EBRD Backs €82M Solar and Battery Storage Project to Boost Hungary’s Energy Security
The European Bank for Reconstruction and Development has committed €70 million ($82 million) to support a major solar and battery energy storage (BESS) project in Hungary, aimed at strengthening energy security and grid flexibility.
The financing forms part of a wider €210 million package alongside commercial lenders and will fund the development of a 450 MW solar photovoltaic portfolio combined with a 250 MW / 1 GWh battery storage system in northeastern Hungary.
The project is being developed by Renalfa IPP, through a group of special purpose vehicles.
Once operational, the hybrid installation is expected to generate approximately 448 GWh of renewable electricity annually, contributing to Hungary’s target of sourcing 30% of its energy from renewables by 2030.
By combining large-scale solar generation with co-located battery storage, the project aims to address the variability of renewable energy output while enhancing grid stability.

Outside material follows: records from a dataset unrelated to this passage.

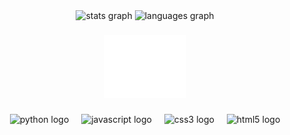 <div align="center">
  <img src="https://github-readme-stats.vercel.app/api?username=Bluemethyst&theme=tokyonight&show_icons=true&hide_border=true&count_private=true" height="150" alt="stats graph"  />
  <img src="https://github-readme-stats.vercel.app/api/top-langs/?username=Bluemethyst&theme=tokyonight&show_icons=true&hide_border=true&layout=compact" height="150" alt="languages graph"  />
  <!--<img src="https://github-readme-streak-stats.herokuapp.com/?user=Bluemethyst&theme=tokyonight&hide_border=true" height="150" alt="languages graph"  />-->
</div>



###
<div align="center">
  <a href="https://discord.gg/Sc6Es7QnhH">
    <img src="https://raw.githubusercontent.com/Bluemethyst/Bluemethyst/main/discord.png" alt="Join the Discord!" height="100">
  </a>
</div>

###

<div align="center">
  <img src="https://cdn.jsdelivr.net/gh/devicons/devicon/icons/python/python-original.svg" height="40" alt="python logo"  />
  <img width="12" />
  <img src="https://cdn.jsdelivr.net/gh/devicons/devicon/icons/javascript/javascript-original.svg" height="40" alt="javascript logo"  />
  <img width="12" />
  <img src="https://cdn.jsdelivr.net/gh/devicons/devicon/icons/css3/css3-original.svg" height="40" alt="css3 logo"  />
  <img width="12" />
  <img src="https://cdn.jsdelivr.net/gh/devicons/devicon/icons/html5/html5-original.svg" height="40" alt="html5 logo"  />
</div>

###
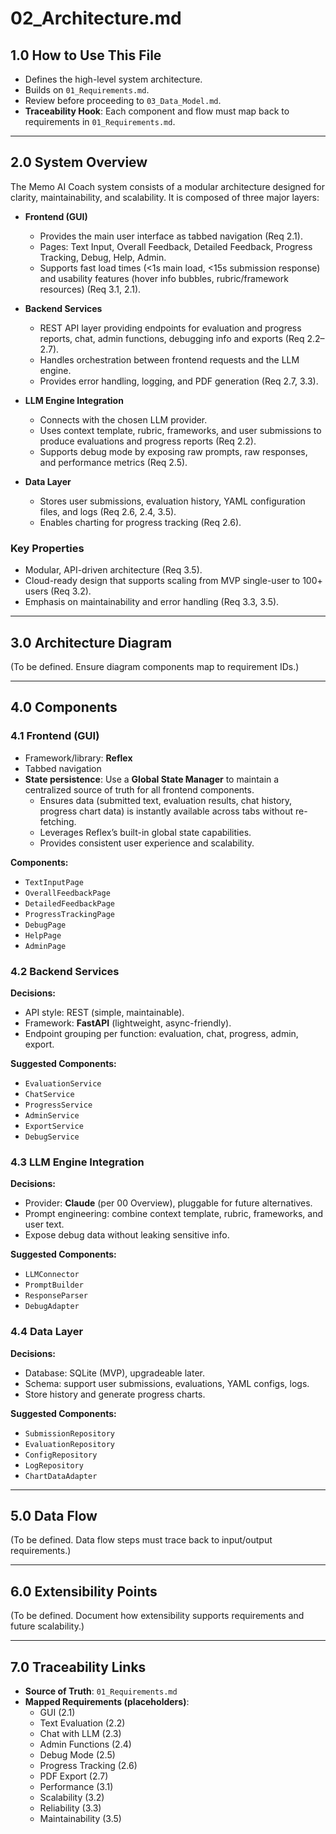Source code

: # 02_Architecture.md

## 1.0 How to Use This File

- Defines the high-level system architecture.
- Builds on `01_Requirements.md`.
- Review before proceeding to `03_Data_Model.md`.
- **Traceability Hook**: Each component and flow must map back to requirements in `01_Requirements.md`.

---

## 2.0 System Overview

The Memo AI Coach system consists of a modular architecture designed for clarity, maintainability, and scalability. It is composed of three major layers:

- **Frontend (GUI)**

  - Provides the main user interface as tabbed navigation (Req 2.1).
  - Pages: Text Input, Overall Feedback, Detailed Feedback, Progress Tracking, Debug, Help, Admin.
  - Supports fast load times (<1s main load, <15s submission response) and usability features (hover info bubbles, rubric/framework resources) (Req 3.1, 2.1).

- **Backend Services**

  - REST API layer providing endpoints for evaluation and progress reports, chat, admin functions, debugging info and exports (Req 2.2–2.7).
  - Handles orchestration between frontend requests and the LLM engine.
  - Provides error handling, logging, and PDF generation (Req 2.7, 3.3).

- **LLM Engine Integration**

  - Connects with the chosen LLM provider.
  - Uses context template, rubric, frameworks, and user submissions to produce evaluations and progress reports (Req 2.2).
  - Supports debug mode by exposing raw prompts, raw responses, and performance metrics (Req 2.5).

- **Data Layer**

  - Stores user submissions, evaluation history, YAML configuration files, and logs (Req 2.6, 2.4, 3.5).
  - Enables charting for progress tracking (Req 2.6).

### Key Properties

- Modular, API-driven architecture (Req 3.5).
- Cloud-ready design that supports scaling from MVP single-user to 100+ users (Req 3.2).
- Emphasis on maintainability and error handling (Req 3.3, 3.5).

---

## 3.0 Architecture Diagram
(To be defined. Ensure diagram components map to requirement IDs.)

---

## 4.0 Components

### 4.1 Frontend (GUI)

- Framework/library: **Reflex**
- Tabbed navigation
- **State persistence**: Use a **Global State Manager** to maintain a centralized source of truth for all frontend components.
  - Ensures data (submitted text, evaluation results, chat history, progress chart data) is instantly available across tabs without re-fetching.
  - Leverages Reflex’s built-in global state capabilities.
  - Provides consistent user experience and scalability.

**Components:**
- `TextInputPage`
- `OverallFeedbackPage`
- `DetailedFeedbackPage`
- `ProgressTrackingPage`
- `DebugPage`
- `HelpPage`
- `AdminPage`

### 4.2 Backend Services
**Decisions:**
- API style: REST (simple, maintainable).
- Framework: **FastAPI** (lightweight, async-friendly).
- Endpoint grouping per function: evaluation, chat, progress, admin, export.

**Suggested Components:**
- `EvaluationService`
- `ChatService`
- `ProgressService`
- `AdminService`
- `ExportService`
- `DebugService`

### 4.3 LLM Engine Integration
**Decisions:**
- Provider: **Claude** (per 00 Overview), pluggable for future alternatives.
- Prompt engineering: combine context template, rubric, frameworks, and user text.
- Expose debug data without leaking sensitive info.

**Suggested Components:**
- `LLMConnector`
- `PromptBuilder`
- `ResponseParser`
- `DebugAdapter`

### 4.4 Data Layer
**Decisions:**
- Database: SQLite (MVP), upgradeable later.
- Schema: support user submissions, evaluations, YAML configs, logs.
- Store history and generate progress charts.

**Suggested Components:**
- `SubmissionRepository`
- `EvaluationRepository`
- `ConfigRepository`
- `LogRepository`
- `ChartDataAdapter`

---

## 5.0 Data Flow
(To be defined. Data flow steps must trace back to input/output requirements.)

---

## 6.0 Extensibility Points
(To be defined. Document how extensibility supports requirements and future scalability.)

---

## 7.0 Traceability Links

- **Source of Truth**: `01_Requirements.md`
- **Mapped Requirements (placeholders)**:
  - GUI (2.1)
  - Text Evaluation (2.2)
  - Chat with LLM (2.3)
  - Admin Functions (2.4)
  - Debug Mode (2.5)
  - Progress Tracking (2.6)
  - PDF Export (2.7)
  - Performance (3.1)
  - Scalability (3.2)
  - Reliability (3.3)
  - Maintainability (3.5)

The integration of BESS will allow excess solar energy to be stored and deployed when needed, improving system flexibility and reliability.
Commenting on the development, Renalfa IPP CEO Ivo Prokopiev said:
“We are thankful to EBRD for its continuous support for our innovative business models and cutting-edge technologies.”
He added:
“When operational later this year, this large hybrid asset will allow us to offer green baseload products… and a number of flexibility services to the grid.”

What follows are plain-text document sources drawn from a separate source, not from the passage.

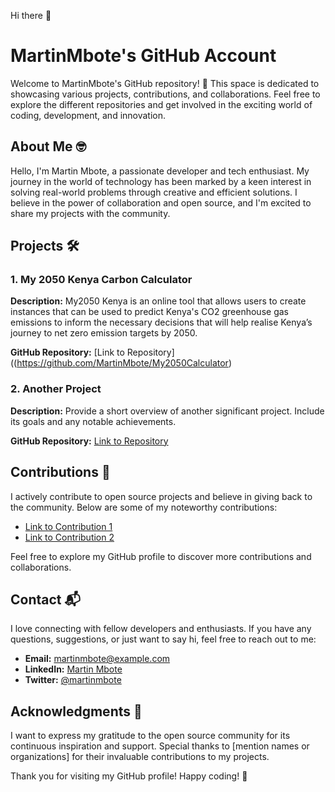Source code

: Hi there 👋 
# MartinMbote's GitHub Account

Welcome to MartinMbote's GitHub repository! 🚀 This space is dedicated to showcasing various projects, contributions, and collaborations. Feel free to explore the different repositories and get involved in the exciting world of coding, development, and innovation.

## About Me 🤓

Hello, I'm Martin Mbote, a passionate developer and tech enthusiast. My journey in the world of technology has been marked by a keen interest in solving real-world problems through creative and efficient solutions. I believe in the power of collaboration and open source, and I'm excited to share my projects with the community.

## Projects 🛠️

### 1. My 2050 Kenya Carbon Calculator 

**Description:** My2050 Kenya is an online tool that allows users to create instances that can be used to predict Kenya's CO2 greenhouse gas emissions to inform the necessary decisions that will help realise Kenya’s journey to net zero emission targets by 2050.

**GitHub Repository:** [Link to Repository]((https://github.com/MartinMbote/My2050Calculator)

### 2. Another Project

**Description:** Provide a short overview of another significant project. Include its goals and any notable achievements.

**GitHub Repository:** [Link to Repository](https://github.com/martinmbote/another-project-repository)

## Contributions 🤝

I actively contribute to open source projects and believe in giving back to the community. Below are some of my noteworthy contributions:

- [Link to Contribution 1](https://github.com/organization/project/pull/123)
- [Link to Contribution 2](https://github.com/another-organization/repo/pull/456)

Feel free to explore my GitHub profile to discover more contributions and collaborations.

## Contact 📬

I love connecting with fellow developers and enthusiasts. If you have any questions, suggestions, or just want to say hi, feel free to reach out to me:

- **Email:** martinmbote@example.com
- **LinkedIn:** [Martin Mbote](https://www.linkedin.com/in/martinmbote/)
- **Twitter:** [@martinmbote](https://twitter.com/martinmbote)

## Acknowledgments 🙏

I want to express my gratitude to the open source community for its continuous inspiration and support. Special thanks to [mention names or organizations] for their invaluable contributions to my projects.

Thank you for visiting my GitHub profile! Happy coding! 🚀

From the EBRD, Regional Head Anca Ionescu described the investment as a milestone, stating:
“This investment marks an important milestone… our first energy project in the country since 2010.”
She added that the project reflects the bank’s “renewed commitment to supporting the green transition and strengthening energy security in the country.”
The project is among the first utility-scale hybrid renewable developments in Central and Eastern Europe to secure project financing, setting a precedent for similar investments in the region.
Notably, electricity generated by the solar plants will be sold directly on the market without government subsidies or corporate power purchase agreements, highlighting the growing viability of merchant renewable energy projects.
Overall, the investment reflects a broader shift toward integrating renewable generation with storage technologies, enabling more reliable and resilient energy systems as countries accelerate their energy transition.